Evli, iffetli erkek veya kadına recm cezası ise, hem Kitab’a hem de Sünnete istinat eder. Bahis mevzuu ayet, lafzan mensuh olmakla birlikte hükmen sabittir. Rasûlüllah (s.a.v.) Mâiz'e ve Benî Gâmid'ten bir kadına recm cezasını uygulamıştır. Recm'in meşrûluğu mevzuunda sahabenin de icmaı vardır.
Zina haddi Allah Teala'ya ait haklardandır. Bu, aileye-nesle ve cemiyet düzenine karşı işlenen bir suç olduğu için, ayrıca toplum haklarından sayılır.
Mezhep imamları çocuk ve akıl hastasına zina haddinin gerekmediği hususunda görüş birliği içindedir. Hadis-i şerifte şöyle buyurulmuştur: “Üç kişiden kalem kaldırılmıştır. Çocuktan büyüyünceye kadar, uyuyandan uyanıncaya kadar, akıl hastasından iyileşinceye kadar.” [Ebû Dâvud, Sünen, Hudûd, 17]

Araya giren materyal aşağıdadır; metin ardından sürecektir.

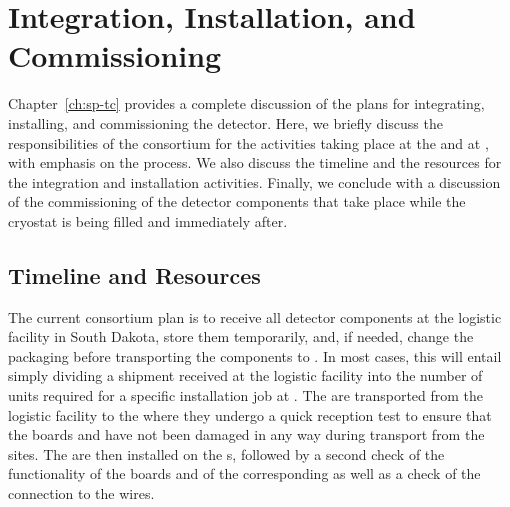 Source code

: \section{Integration, Installation, and Commissioning}
\label{sec:fdsp-tpcelec-integration}


Chapter~\ref{ch:sp-tc} provides a complete discussion of the plans for 
integrating, installing, and commissioning the detector.
Here, we briefly discuss the responsibilities of the 
consortium for the activities taking place at the
 and at , with emphasis on
the  process. We also discuss the timeline
and the resources for the integration and installation activities.
Finally, we conclude with a discussion of the commissioning
of the  detector components that take place while
the cryostat is being filled and immediately after. 

\subsection{Timeline and Resources}
\label{sec:fdsp-tpcelec-integration-timeline}

The current  consortium plan is to receive all detector 
components at the logistic facility in South Dakota, store them temporarily, 
and, if needed, change the packaging before transporting the components to 
. In most cases, this will entail simply dividing a shipment 
received at the logistic facility into the number of units required for a 
specific installation job at . The  are transported 
from the logistic facility to the  where they undergo
a quick reception test to ensure that the boards and  
have not been damaged in any way during transport from the  
 sites. The  are then installed on the s,
followed by a second check of the functionality of 
the boards and of the corresponding  as well as a check of 
the connection to the  wires. 

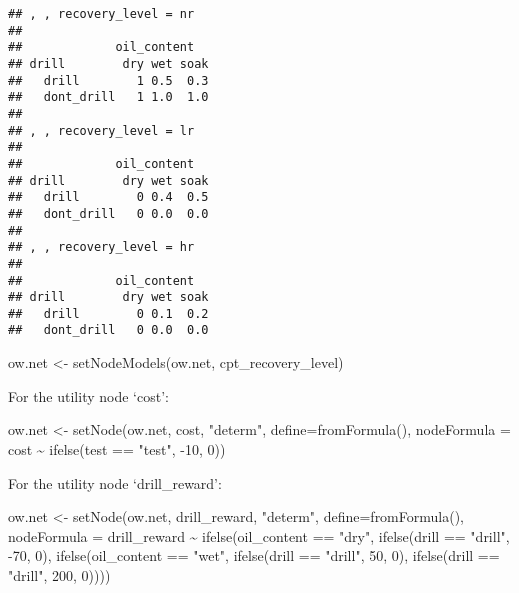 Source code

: \documentclass[
]{article}
\newenvironment{Shaded}{\begin{snugshade}}{\end{snugshade}}
\newcommand{\AttributeTok}[1]{\textcolor[rgb]{0.77,0.63,0.00}{#1}}
\newcommand{\DecValTok}[1]{\textcolor[rgb]{0.00,0.00,0.81}{#1}}
\newcommand{\FunctionTok}[1]{\textcolor[rgb]{0.00,0.00,0.00}{#1}}
\newcommand{\NormalTok}[1]{#1}
\newcommand{\OtherTok}[1]{\textcolor[rgb]{0.56,0.35,0.01}{#1}}
\newcommand{\SpecialCharTok}[1]{\textcolor[rgb]{0.00,0.00,0.00}{#1}}
\newcommand{\StringTok}[1]{\textcolor[rgb]{0.31,0.60,0.02}{#1}}
\begin{document}
\begin{verbatim}
## , , recovery_level = nr
## 
##             oil_content
## drill        dry wet soak
##   drill        1 0.5  0.3
##   dont_drill   1 1.0  1.0
## 
## , , recovery_level = lr
## 
##             oil_content
## drill        dry wet soak
##   drill        0 0.4  0.5
##   dont_drill   0 0.0  0.0
## 
## , , recovery_level = hr
## 
##             oil_content
## drill        dry wet soak
##   drill        0 0.1  0.2
##   dont_drill   0 0.0  0.0
\end{verbatim}

\begin{Shaded}
\begin{Highlighting}[]
\NormalTok{ow.net }\OtherTok{\textless{}{-}} \FunctionTok{setNodeModels}\NormalTok{(ow.net, cpt\_recovery\_level)}
\end{Highlighting}
\end{Shaded}

For the utility node `cost':

\begin{Shaded}
\begin{Highlighting}[]
\NormalTok{ow.net }\OtherTok{\textless{}{-}} \FunctionTok{setNode}\NormalTok{(ow.net, cost, }\StringTok{"determ"}\NormalTok{, }\AttributeTok{define=}\FunctionTok{fromFormula}\NormalTok{(),}
                  \AttributeTok{nodeFormula =}\NormalTok{ cost }\SpecialCharTok{\textasciitilde{}} \FunctionTok{ifelse}\NormalTok{(test }\SpecialCharTok{==} \StringTok{"test"}\NormalTok{, }\SpecialCharTok{{-}}\DecValTok{10}\NormalTok{, }\DecValTok{0}\NormalTok{))}
\end{Highlighting}
\end{Shaded}

For the utility node `drill\_reward':

\begin{Shaded}
\begin{Highlighting}[]
\NormalTok{ow.net }\OtherTok{\textless{}{-}} \FunctionTok{setNode}\NormalTok{(ow.net, drill\_reward, }\StringTok{"determ"}\NormalTok{, }\AttributeTok{define=}\FunctionTok{fromFormula}\NormalTok{(),}
                  \AttributeTok{nodeFormula =}\NormalTok{ drill\_reward }\SpecialCharTok{\textasciitilde{}} \FunctionTok{ifelse}\NormalTok{(oil\_content }\SpecialCharTok{==} \StringTok{"dry"}\NormalTok{,}
                                                      \FunctionTok{ifelse}\NormalTok{(drill }\SpecialCharTok{==} \StringTok{"drill"}\NormalTok{, }\SpecialCharTok{{-}}\DecValTok{70}\NormalTok{, }\DecValTok{0}\NormalTok{),}
                                                      \FunctionTok{ifelse}\NormalTok{(oil\_content }\SpecialCharTok{==} \StringTok{"wet"}\NormalTok{,}
                                                             \FunctionTok{ifelse}\NormalTok{(drill }\SpecialCharTok{==} \StringTok{"drill"}\NormalTok{, }\DecValTok{50}\NormalTok{, }\DecValTok{0}\NormalTok{),}
                                                             \FunctionTok{ifelse}\NormalTok{(drill }\SpecialCharTok{==} \StringTok{"drill"}\NormalTok{, }\DecValTok{200}\NormalTok{, }\DecValTok{0}\NormalTok{))))}
\end{Highlighting}
\end{Shaded}
\end{document}
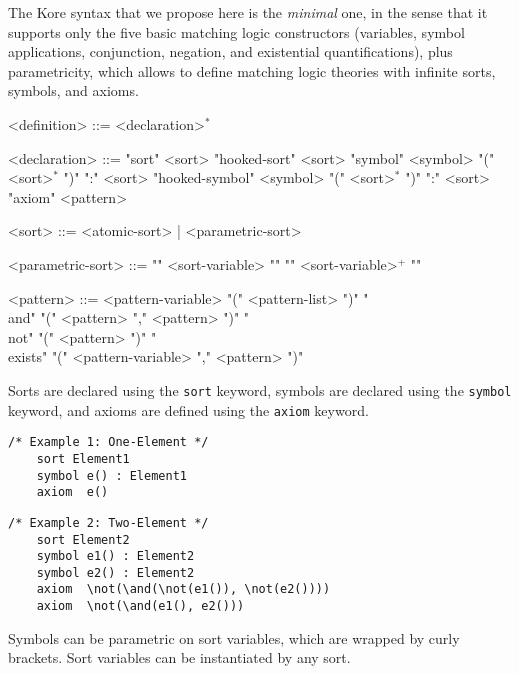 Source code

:\documentclass[UTF8]{article}
\theoremstyle{plain}
\theoremstyle{definition}
\theoremstyle{remark}
\begin{document}
The Kore syntax that we propose here is the \emph{minimal} one, in the sense that it supports only the five basic matching logic constructors (variables, symbol applications, conjunction, negation, and existential quantifications), plus parametricity, which allows to define matching logic theories with infinite sorts, symbols, and axioms.

\begin{grammar}\small
	<definition>    ::= <declaration>$^*$
	
	<declaration>   ::= "sort" <sort>
	\alt "hooked-sort" <sort>
	\alt "symbol" <symbol> "(" <sort>$^*$ ")" ":" <sort>
	\alt "hooked-symbol" <symbol> "(" <sort>$^*$ ")" ":" <sort>
	\alt "axiom" <pattern>
	
	<sort>          ::= <atomic-sort> | <parametric-sort>
	
	<parametric-sort> ::= "{" <sort-variable> "}"
	\alt <sort-constructor> "{" <sort-variable>$^+$ "}"
	
	<pattern> ::= <pattern-variable>
	\alt <symbol-id> "(" <pattern-list> ")"
	\alt "\\and" "(" <pattern> "," <pattern> ")"
	\alt "\\not" "(" <pattern> ")" 
	\alt "\\exists" "(" <pattern-variable> "," <pattern> ")"
\end{grammar}

\newcommand{\smalltt}[1]{\texttt{\small #1} }
\newcommand{\sort}{\smalltt{sort}}
\newcommand{\symb}{\smalltt{symbol}}
\newcommand{\axiom}{\smalltt{axiom}}


Sorts are declared using the \sort keyword, symbols are declared using the \symb keyword, and axioms are defined using the \axiom keyword.

\begin{Verbatim}[fontsize=\small]
    /* Example 1: One-Element */
    sort Element1
    symbol e() : Element1
    axiom  e()
\end{Verbatim}

\begin{Verbatim}[fontsize=\small]
    /* Example 2: Two-Element */
    sort Element2
    symbol e1() : Element2
    symbol e2() : Element2
    axiom  \not(\and(\not(e1()), \not(e2())))
    axiom  \not(\and(e1(), e2()))
\end{Verbatim}

Symbols can be parametric on sort variables, which are wrapped by curly brackets. 
Sort variables can be instantiated by any sort.
\end{document}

Ayrıca dikkat ederseniz, cezalar içerisinde “cinsel organın kesilmesi” diye bir hüküm yoktur. Dolayısiyle bu durum, İslâm fıkıh ve hukukunun dışında bir uygulamadır.
***
Zinada haddin uygulanması
Zinada had cezasının uygulanması için, erkeğin cinsel organının en az sünnet yerinin (haşefe) kadının cinsel organına girmiş olması gerekir. Bundan daha azına meselâ; öpmek, sarılmak veya uyluk arasına sürtünmek vb. hareketler haram olmakla birlikte had cezasını gerektirmez.
Küçük çocuk ve akıl hastası yükümlü olmadığı için bunların fiili de kendileri bakımından haddi gerektirmez. Diğer yandan İmam-ı Azam Ebû Hanîfe'ye (rh.) göre erkek veya kadına arkadan temasta bulunmak (livâta) zina hükmünde değildir. Çünkü bu, zina olarak nitelendirilmez. İmam Ebû Yusuf, İmam Muhammed, Şâfiî, Hanbelî ve Mâlikîler (rahımehumullah) aksi görüştedir, onlara göre zina hükmündedir.
Ölü kadın, hayvan veya ergenlik çağına gelmemiş olan ve kendisine cinsel istek duyamayan kız çocuğu ile temas da zina hükmünde değildir. Çünkü bu gibi temasları selîm fıtrat kabul etmez.
Ayrıca erkek veya kadının zinaya zorlanmamış olması da şarttır. Çünkü Raslüllah (s.a.v.), “Ümmetimden hata, unutma ve zorlandıkları şeyin hükmü kaldırıldı” [Buhârî, Sahih, Hudûd, 22; Talâk, II; Ebû Dâvud, Sünen, Hudûd, 17; Tirmizî, Sünen, Hudûd, 1; İbn Mâce, Sünen, Talâk, 15] buyurmuştur.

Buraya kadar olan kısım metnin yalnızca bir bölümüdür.